His words threw her. Her mind was spinning; she needed to think about everything he'd said, and suddenly he was talking about fairy tales. Had he quietly lost his grip on sanity at some point over the years?
She answered warily. “Who hasn't? Every child grows up with stories of it. The golden planet where all is peace and happiness. What of it?”
“That is what I wish to show you. I've discovered Coronade isn't just a child's story. It's a planet in the galaxy. I know it is real.”
“That's nonsense. How can you know such a thing?”
He couldn't keep the delight from his features. “Because three years ago, I found the proof. I recovered images of the mythical planet of Coronade.”
3. Coronade
“You brought me up here to talk about fairy stories?” His words poured doubt through her. He was crazy. Being pursued so relentlessly by the forces of Concordance had made him paranoid.
“Please,” he said, “tell me which version of the story you know.”
She thought about claiming exhaustion – the short ride in the chair had drained her – but she wanted to know more about him, where his lonely thoughts had taken him. She'd play his game a little longer. “Coronade is a myth, a planet where everything is beautiful and peaceful. All cultures and religions have ideas like it: an idealised place where life makes sense, and everyone is happy.”
“And what do you say to my claim that it is real?”
“I don't believe you.”
“Why?”
Her voice was hoarse from so much talking, her throat rough, but she kept on. “Because … because reality isn't like that. There is no paradise you can simply visit. Things aren't so simple. Life is cruel. Do I have to spell that out? Look at me.”
He moved his head from side-to-side, in a way that suggested she was only half-wrong, that it was more complex than that. “The truth may have been embellished with myths and wishful thinking, but the images I've seen prove Coronade is real.”
“Is real? Even if a planet of that name once existed, Concordance would have destroyed it.”
“Perhaps. You're right, I can only prove that it did exist, not that it still does. Concordance go to great lengths to root out any hints of their Golden Age Heresy. In their version of history, all interplanetary contact was characterised by genocide and bloodshed until they arose to impose the order of Omn. But there is much that doesn't make sense about that, and we can't be completely sure what Concordance would do to Coronade. They may not even know where it is.”
“They know everything.”
“Do they? They don't appear to know where we are. But Coronade definitely did exist, and it's clear it was some sort of beacon or celebration of hope for the galaxy.”

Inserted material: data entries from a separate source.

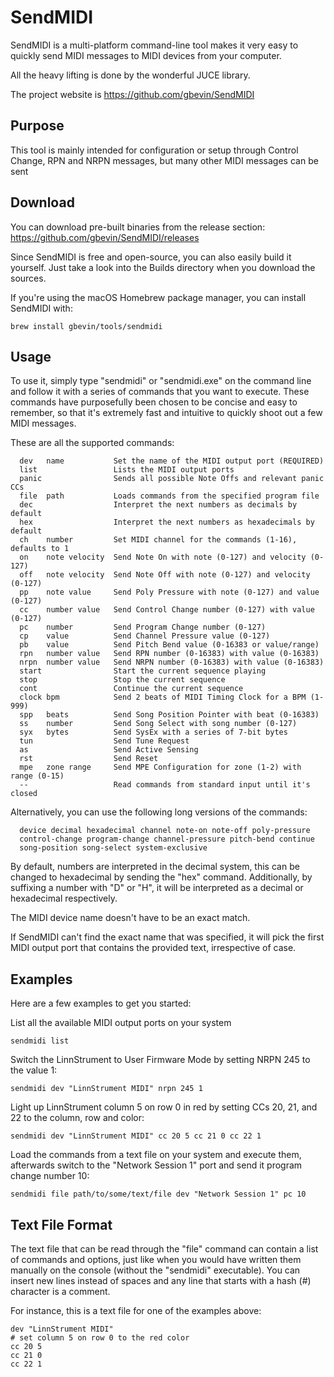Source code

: # SendMIDI

SendMIDI is a multi-platform command-line tool makes it very easy to quickly send MIDI messages to MIDI devices from your computer.

All the heavy lifting is done by the wonderful JUCE library.

The project website is https://github.com/gbevin/SendMIDI

## Purpose
This tool is mainly intended for configuration or setup through Control Change, RPN and NRPN messages, but many other MIDI messages can be sent

## Download

You can download pre-built binaries from the release section:
https://github.com/gbevin/SendMIDI/releases

Since SendMIDI is free and open-source, you can also easily build it yourself. Just take a look into the Builds directory when you download the sources.

If you're using the macOS Homebrew package manager, you can install SendMIDI with:
```
brew install gbevin/tools/sendmidi
```

## Usage
To use it, simply type "sendmidi" or "sendmidi.exe" on the command line and follow it with a series of commands that you want to execute. These commands have purposefully been chosen to be concise and easy to remember, so that it's extremely fast and intuitive to quickly shoot out a few MIDI messages.

These are all the supported commands:
```
  dev   name           Set the name of the MIDI output port (REQUIRED)
  list                 Lists the MIDI output ports
  panic                Sends all possible Note Offs and relevant panic CCs
  file  path           Loads commands from the specified program file
  dec                  Interpret the next numbers as decimals by default
  hex                  Interpret the next numbers as hexadecimals by default
  ch    number         Set MIDI channel for the commands (1-16), defaults to 1
  on    note velocity  Send Note On with note (0-127) and velocity (0-127)
  off   note velocity  Send Note Off with note (0-127) and velocity (0-127)
  pp    note value     Send Poly Pressure with note (0-127) and value (0-127)
  cc    number value   Send Control Change number (0-127) with value (0-127)
  pc    number         Send Program Change number (0-127)
  cp    value          Send Channel Pressure value (0-127)
  pb    value          Send Pitch Bend value (0-16383 or value/range)
  rpn   number value   Send RPN number (0-16383) with value (0-16383)
  nrpn  number value   Send NRPN number (0-16383) with value (0-16383)
  start                Start the current sequence playing
  stop                 Stop the current sequence
  cont                 Continue the current sequence
  clock bpm            Send 2 beats of MIDI Timing Clock for a BPM (1-999)
  spp   beats          Send Song Position Pointer with beat (0-16383)
  ss    number         Send Song Select with song number (0-127)
  syx   bytes          Send SysEx with a series of 7-bit bytes
  tun                  Send Tune Request
  as                   Send Active Sensing
  rst                  Send Reset
  mpe   zone range     Send MPE Configuration for zone (1-2) with range (0-15)
  --                   Read commands from standard input until it's closed
```

Alternatively, you can use the following long versions of the commands:
```
  device decimal hexadecimal channel note-on note-off poly-pressure
  control-change program-change channel-pressure pitch-bend continue
  song-position song-select system-exclusive
```

By default, numbers are interpreted in the decimal system, this can be changed to hexadecimal by sending the "hex" command.
Additionally, by suffixing a number with "D" or "H", it will be interpreted as a decimal or hexadecimal respectively.

The MIDI device name doesn't have to be an exact match.

If SendMIDI can't find the exact name that was specified, it will pick the first MIDI output port that contains the provided text, irrespective of case.

## Examples
  
Here are a few examples to get you started:

List all the available MIDI output ports on your system

```
sendmidi list
```

Switch the LinnStrument to User Firmware Mode by setting NRPN 245 to the value 1:

```
sendmidi dev "LinnStrument MIDI" nrpn 245 1
```

Light up LinnStrument column 5 on row 0 in red by setting CCs 20, 21, and 22 to the column, row and color:
  
```
sendmidi dev "LinnStrument MIDI" cc 20 5 cc 21 0 cc 22 1
```

Load the commands from a text file on your system and execute them, afterwards switch to the "Network Session 1" port and send it program change number 10:
  
```
sendmidi file path/to/some/text/file dev "Network Session 1" pc 10
```

## Text File Format

The text file that can be read through the "file" command can contain a list of commands and options, just like when you would have written them manually on the console (without the "sendmidi" executable). You can insert new lines instead of spaces and any line that starts with a hash (#) character is a comment.

For instance, this is a text file for one of the examples above:
```
dev "LinnStrument MIDI"
# set column 5 on row 0 to the red color
cc 20 5
cc 21 0
cc 22 1
```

“How do you know this? How can you have these images?” It was like claiming he had photographs of heaven.
“It's what I've devoted my life to doing: piecing together scattered scraps of information in an attempt to put the truth back together. Something bad happened to the galaxy three hundred years ago, and I don't just mean the devastation of the Omnian War. Galactic civilisation was shattered, and since then Concordance have gone to great efforts to wipe out all evidence of our real histories. They are very thorough, but the war left ruins and hulks scattered across the galaxy, and even Concordance hasn't been able to track all of them down in the three centuries since. Every now and then I find one, and if I'm lucky I unearth some fragment of the truth from the mangled ruins. That's what I do, and that's what your father was doing on Maes Far. And, possibly, he was getting too near some truth that Concordance did not wish to be revealed. Often it is a race: we to reveal, they to destroy.”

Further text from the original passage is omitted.